> _What to work on_
Determine how many lines in the entries below contain "notInitializeVariable", and output only that number.

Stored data
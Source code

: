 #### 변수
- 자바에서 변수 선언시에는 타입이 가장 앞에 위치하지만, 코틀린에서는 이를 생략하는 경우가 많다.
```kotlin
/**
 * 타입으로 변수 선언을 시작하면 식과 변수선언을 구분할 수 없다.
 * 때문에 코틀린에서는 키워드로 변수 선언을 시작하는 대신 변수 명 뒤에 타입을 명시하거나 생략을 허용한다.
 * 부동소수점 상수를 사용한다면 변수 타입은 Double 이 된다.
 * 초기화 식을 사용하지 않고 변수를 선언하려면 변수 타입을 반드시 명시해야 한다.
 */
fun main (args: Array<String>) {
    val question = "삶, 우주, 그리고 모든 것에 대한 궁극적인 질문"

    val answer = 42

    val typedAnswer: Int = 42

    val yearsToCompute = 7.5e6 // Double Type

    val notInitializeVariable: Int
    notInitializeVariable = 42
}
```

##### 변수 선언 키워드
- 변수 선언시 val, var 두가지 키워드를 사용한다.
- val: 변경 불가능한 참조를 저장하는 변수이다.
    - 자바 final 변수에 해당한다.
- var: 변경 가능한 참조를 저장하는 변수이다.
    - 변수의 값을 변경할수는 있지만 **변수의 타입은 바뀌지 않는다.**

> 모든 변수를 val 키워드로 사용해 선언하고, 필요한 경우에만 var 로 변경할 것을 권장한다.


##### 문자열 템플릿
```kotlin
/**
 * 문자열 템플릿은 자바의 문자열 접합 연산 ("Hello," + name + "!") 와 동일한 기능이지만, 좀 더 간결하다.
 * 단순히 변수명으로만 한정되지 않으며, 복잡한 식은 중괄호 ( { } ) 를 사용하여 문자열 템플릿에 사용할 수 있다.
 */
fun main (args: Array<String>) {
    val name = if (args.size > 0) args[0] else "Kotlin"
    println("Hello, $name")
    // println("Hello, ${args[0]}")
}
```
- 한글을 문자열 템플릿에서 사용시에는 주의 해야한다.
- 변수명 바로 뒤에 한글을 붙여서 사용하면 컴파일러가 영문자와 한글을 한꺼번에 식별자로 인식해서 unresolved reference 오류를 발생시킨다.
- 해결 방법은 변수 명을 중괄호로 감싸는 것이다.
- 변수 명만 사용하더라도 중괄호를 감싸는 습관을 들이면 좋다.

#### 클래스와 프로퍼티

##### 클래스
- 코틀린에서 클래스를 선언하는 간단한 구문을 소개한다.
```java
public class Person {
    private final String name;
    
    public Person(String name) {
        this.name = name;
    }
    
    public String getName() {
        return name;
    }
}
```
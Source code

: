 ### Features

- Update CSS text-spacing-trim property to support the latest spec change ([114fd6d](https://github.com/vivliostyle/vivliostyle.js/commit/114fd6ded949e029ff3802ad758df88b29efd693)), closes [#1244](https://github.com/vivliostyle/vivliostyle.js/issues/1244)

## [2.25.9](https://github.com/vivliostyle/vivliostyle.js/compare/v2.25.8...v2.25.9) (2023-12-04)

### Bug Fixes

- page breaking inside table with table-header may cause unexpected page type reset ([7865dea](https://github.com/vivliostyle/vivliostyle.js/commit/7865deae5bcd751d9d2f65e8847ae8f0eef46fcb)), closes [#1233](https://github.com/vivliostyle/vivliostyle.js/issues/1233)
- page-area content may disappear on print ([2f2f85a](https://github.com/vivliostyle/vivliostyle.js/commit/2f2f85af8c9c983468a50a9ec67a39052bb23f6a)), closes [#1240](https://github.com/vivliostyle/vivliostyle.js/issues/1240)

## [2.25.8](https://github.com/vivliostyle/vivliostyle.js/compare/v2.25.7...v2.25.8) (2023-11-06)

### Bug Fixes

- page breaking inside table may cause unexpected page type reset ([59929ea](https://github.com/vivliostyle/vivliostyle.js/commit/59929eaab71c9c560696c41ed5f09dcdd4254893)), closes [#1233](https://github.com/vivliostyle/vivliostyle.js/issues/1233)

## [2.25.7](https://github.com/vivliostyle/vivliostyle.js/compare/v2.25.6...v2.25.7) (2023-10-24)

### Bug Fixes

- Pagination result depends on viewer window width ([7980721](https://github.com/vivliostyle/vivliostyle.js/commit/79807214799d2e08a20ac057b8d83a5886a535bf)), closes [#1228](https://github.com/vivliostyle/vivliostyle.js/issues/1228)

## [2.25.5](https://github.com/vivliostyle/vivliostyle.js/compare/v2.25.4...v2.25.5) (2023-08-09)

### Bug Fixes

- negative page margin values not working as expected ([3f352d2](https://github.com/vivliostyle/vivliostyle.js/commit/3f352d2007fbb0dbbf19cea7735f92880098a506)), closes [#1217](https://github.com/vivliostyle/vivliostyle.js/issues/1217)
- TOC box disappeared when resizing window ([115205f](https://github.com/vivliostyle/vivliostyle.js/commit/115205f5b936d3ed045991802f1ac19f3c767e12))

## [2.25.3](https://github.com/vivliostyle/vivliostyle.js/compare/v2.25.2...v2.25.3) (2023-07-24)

> _Solution for this problem_
2